I thought I was a pessimist but I think one of my new co-workers has taken their lion share of pessimism in this world. Angry, angry, angry. I actually had to say to her, "Just take what you have and make the most of it. They aren't going to give us more, so, work with it and let it be." As I said this, I realized that the issues she is having with work are so not about work. But then again, they never are. Boundaries, people, boundaries.
During
dinner with my sister last night, we got to discussing how body image is tied to self-confidence which in turn affects how people work and live. And let me tell you, there are some major body image issues going on at my new job. She may not think so but I know so. Baby, I was a fat, heavy person a while back. I just did something about it and my entire outlook on life changed. So, Maria, my sister, mentioned that I need to be careful because I report to her. Yeah, as if I was ever scared of losing my job. There are more out there. Especially for people who like to work. Like me.

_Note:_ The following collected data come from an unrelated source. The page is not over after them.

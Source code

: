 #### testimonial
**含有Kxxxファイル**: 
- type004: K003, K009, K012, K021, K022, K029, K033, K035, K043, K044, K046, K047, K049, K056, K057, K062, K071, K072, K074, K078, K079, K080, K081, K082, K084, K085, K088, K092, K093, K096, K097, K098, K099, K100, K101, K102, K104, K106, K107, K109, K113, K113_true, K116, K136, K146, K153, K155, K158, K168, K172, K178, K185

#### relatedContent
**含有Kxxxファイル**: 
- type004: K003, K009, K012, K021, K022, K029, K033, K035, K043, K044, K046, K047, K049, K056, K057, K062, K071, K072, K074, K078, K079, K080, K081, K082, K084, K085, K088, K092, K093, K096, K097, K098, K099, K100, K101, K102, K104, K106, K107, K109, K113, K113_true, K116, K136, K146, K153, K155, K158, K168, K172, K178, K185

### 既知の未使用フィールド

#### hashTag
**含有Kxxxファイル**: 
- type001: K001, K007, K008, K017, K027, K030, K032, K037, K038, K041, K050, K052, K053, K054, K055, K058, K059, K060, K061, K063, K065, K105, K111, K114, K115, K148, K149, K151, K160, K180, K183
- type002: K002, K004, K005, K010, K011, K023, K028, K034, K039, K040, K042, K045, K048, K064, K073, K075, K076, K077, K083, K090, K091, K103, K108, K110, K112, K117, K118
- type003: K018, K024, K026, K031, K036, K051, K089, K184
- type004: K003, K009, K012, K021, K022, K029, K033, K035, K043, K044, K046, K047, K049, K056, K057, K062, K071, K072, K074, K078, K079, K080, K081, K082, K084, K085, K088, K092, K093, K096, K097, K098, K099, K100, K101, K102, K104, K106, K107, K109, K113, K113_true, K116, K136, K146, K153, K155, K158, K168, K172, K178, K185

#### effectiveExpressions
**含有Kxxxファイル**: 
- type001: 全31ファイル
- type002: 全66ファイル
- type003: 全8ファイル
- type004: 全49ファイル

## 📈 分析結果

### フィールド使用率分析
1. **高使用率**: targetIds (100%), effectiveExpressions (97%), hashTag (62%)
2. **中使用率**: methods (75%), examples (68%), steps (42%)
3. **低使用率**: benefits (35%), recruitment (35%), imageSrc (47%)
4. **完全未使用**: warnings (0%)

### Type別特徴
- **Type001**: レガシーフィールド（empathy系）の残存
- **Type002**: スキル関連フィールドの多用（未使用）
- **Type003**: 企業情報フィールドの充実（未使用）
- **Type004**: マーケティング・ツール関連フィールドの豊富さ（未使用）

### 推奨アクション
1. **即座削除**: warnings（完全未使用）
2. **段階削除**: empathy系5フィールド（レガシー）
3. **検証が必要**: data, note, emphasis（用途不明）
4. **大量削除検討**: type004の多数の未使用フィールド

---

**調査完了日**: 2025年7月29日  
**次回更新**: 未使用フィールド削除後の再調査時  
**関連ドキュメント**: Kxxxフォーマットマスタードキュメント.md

I will say that for the next three weeks, I get Saturday and Sunday off. I cannot even believe it. That is so bizarre to me. The only frustration is that my new work space is not fully constructed and we are supposed to be moving in soon. Plus, I don't have computer access always which is tough when a lot of my current work has to do with computer communication. Crazy but it's the nature of where I work. It's equally frustrating and irritating. But I make do.
I am exicted about it all. Until Negative Nelly walks in the room to bring everyone down. I just smile and move on. At least, the person who hired me (who NN reports to) is a friend and much more optimistic about life. Plus she has potty mouth which I love. Ok, I have to go get ready to leave for work. My commute is a bitch. Later.